Phosphoinositide 3-kinase (PI3K) activity is stimulated by diverse oncogenes and growth factor receptors, and elevated PI3K signaling is considered a hallmark of cancer and is a key therapeutic target in the treatment of cancer35. Class I PI3Ks are of particular therapeutic interest, given their importance in the development of human cancers. Class I PI3Ks are heterodimers, comprising a catalytic (p110α, p110β, p110δ, or p110γ) and a regulatory (p85α, p55α, p50α, p85β, p55γ, or p101) subunit. The activated p110 subunit then activates protein kinase B/AKT and downstream effectors including mTOR36. The PI3K/Akt/mTOR/p70S6K pathway is likely the most frequently activated pathway in human cancers, making it an attractive target for anti-cancer drug development. Inhibition of signaling along this pathway can result in both decreased cellular proliferation and promotion of cellular death (including apoptosis and autophagy)37. Increasing evidence indicate that several flavonoids (i.e. procyanidins, luteoloside, and hesperidin) induce apoptosis and/or autophagy through inhibition of PI3K/Akt/mTOR/p70S6K pathway38,39,40. Based on our results, we speculate that interruption of PI3K/AKT/mTOR/p70S6K signaling pathway may contribute to these flavonoids-induced cell cycle arrest at G2/M phase, apoptosis, and autophagy through reducing PI3Kγ-p110 expression. First, molecular docking indicated that these flavonoids are able to bind with PI3Kγ by interaction with the important resides for the catalytic activity, such as LYS-833 and ASP-964, which are similar to that of the known PI3Kγ inhibitor AS605240. Second, treatment of cells with these flavonoids decreased the expression of PI3Kγ, but did not affect the expression of other PI3K isoforms including PI3Kα, β, and δ. Third, pretreatment of cells with PI3Kγ specific inhibitor AS605240 significantly enhanced these flavonoids-mediated reduction of PI3Kγ and inactivation of AKT, mTOR, and p70S6K. Fourth, pretreatment of cells with PI3Kγ specific inhibitor AS605240 significantly enhanced these flavonoids-mediated apoptosis. Thus, our finding suggest that these flavonoids-mediated cell cycle arrest at G2/M phase, apoptosis, and autophagy might be attributed to PI3Kγ-p110 downregulation, which leads to interruption of PI3K/AKT/mTOR/p70S6K/ULK signaling pathway.

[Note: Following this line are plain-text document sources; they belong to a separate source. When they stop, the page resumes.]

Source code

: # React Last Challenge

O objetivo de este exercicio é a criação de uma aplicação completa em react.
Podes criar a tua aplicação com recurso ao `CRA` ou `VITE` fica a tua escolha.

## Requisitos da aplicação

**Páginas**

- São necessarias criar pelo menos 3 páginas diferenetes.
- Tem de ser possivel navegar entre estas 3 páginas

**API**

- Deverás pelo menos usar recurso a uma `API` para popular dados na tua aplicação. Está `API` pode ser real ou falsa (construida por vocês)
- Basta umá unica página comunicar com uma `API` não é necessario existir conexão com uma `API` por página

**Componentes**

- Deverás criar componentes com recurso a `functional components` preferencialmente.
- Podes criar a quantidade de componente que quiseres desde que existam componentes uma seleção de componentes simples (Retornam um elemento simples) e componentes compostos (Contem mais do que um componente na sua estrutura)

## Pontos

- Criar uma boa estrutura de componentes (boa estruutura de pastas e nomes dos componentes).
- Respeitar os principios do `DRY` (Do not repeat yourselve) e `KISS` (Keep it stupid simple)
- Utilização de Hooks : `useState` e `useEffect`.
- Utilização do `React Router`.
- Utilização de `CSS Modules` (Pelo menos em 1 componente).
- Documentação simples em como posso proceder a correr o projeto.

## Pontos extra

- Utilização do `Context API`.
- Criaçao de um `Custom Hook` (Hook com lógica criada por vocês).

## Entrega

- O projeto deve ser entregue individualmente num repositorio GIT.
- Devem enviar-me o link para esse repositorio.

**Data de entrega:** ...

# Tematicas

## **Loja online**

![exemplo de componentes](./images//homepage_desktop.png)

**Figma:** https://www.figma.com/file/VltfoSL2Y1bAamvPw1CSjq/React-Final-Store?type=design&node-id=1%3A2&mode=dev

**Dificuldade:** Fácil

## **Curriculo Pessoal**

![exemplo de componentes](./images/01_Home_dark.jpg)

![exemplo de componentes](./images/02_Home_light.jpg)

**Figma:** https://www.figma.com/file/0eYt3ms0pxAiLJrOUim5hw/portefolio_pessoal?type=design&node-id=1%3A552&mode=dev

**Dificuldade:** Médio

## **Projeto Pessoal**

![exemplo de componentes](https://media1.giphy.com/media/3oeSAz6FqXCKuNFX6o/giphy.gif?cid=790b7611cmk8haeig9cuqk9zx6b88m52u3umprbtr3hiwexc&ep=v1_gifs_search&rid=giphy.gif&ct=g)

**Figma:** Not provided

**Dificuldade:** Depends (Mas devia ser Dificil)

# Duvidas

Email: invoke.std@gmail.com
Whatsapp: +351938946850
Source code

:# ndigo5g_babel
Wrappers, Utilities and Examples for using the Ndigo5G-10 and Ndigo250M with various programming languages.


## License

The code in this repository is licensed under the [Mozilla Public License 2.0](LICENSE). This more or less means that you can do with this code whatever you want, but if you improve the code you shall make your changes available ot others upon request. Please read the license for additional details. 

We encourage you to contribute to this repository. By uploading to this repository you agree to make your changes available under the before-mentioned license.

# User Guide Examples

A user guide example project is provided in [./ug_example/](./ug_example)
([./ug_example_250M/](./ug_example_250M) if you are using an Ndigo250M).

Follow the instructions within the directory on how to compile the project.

In conclusion, we isolated and identified, for the first time, eight flavonoids from T. kirilowii. Three flavonoids (IH, GN, and Aca) induced cell cycle arrest at G2/M phase, apoptosis, and autophagy in human breast cancer cells, in which downregulation of PI3Kγ-p110 and consequent interruption of PI3K/AKT/mTOR/p70S6K/ULK signaling pathway might be closely involved. Our studies provide novel insights into the anticancer activities of selected active flavonoids and their potential uses in anticancer therapy.